She paused and became the kind observer of her tension. She now knew that her stomach would send her the warning signals she needed to listen to.
She reported that she felt her stomach again in another conversation, but this time she paused for a minute and recognized that she was getting irritated. Because of her somatic awareness, she had the choice to speak up, and decided to address her irritation immediately. Her tension and anger were resolved, and she no longer needed to hang onto her feelings of anger toward her friend in order to protect herself.
Forgiveness is part of a healing process in which we take responsibility for what we are feeling. We free ourselves of the people who might have hurt us.
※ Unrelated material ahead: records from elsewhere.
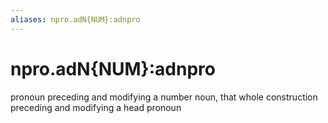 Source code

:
 ```yaml
---
aliases: npro.adN{NUM}:adnpro
---
```

# npro.adN{NUM}:adnpro

pronoun preceding and modifying a number noun, that whole construction preceding and modifying a head pronoun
Recognizing our internal alarm signals and paying attention to our warning sensations can pave the path to forgiveness and, as a result, have additional health benefits.
Follow these 4 simple steps for an alarm signal tune-up:
Visualize the situation that is distressing.
Notice what you feel in your body.
Observe your sensations without judgment, especially if they bring up painful memories from the past.
Return to the original situation or picture another similar situation. Notice what you are feeling. Recognize sensations that signal an opportunity to make a new and different choice.
Appreciate your body's wisdom and commit to noticing its alarm signals earlier, honoring them (not suppressing them) and expressing yourself honestly with kindness toward others and yourself.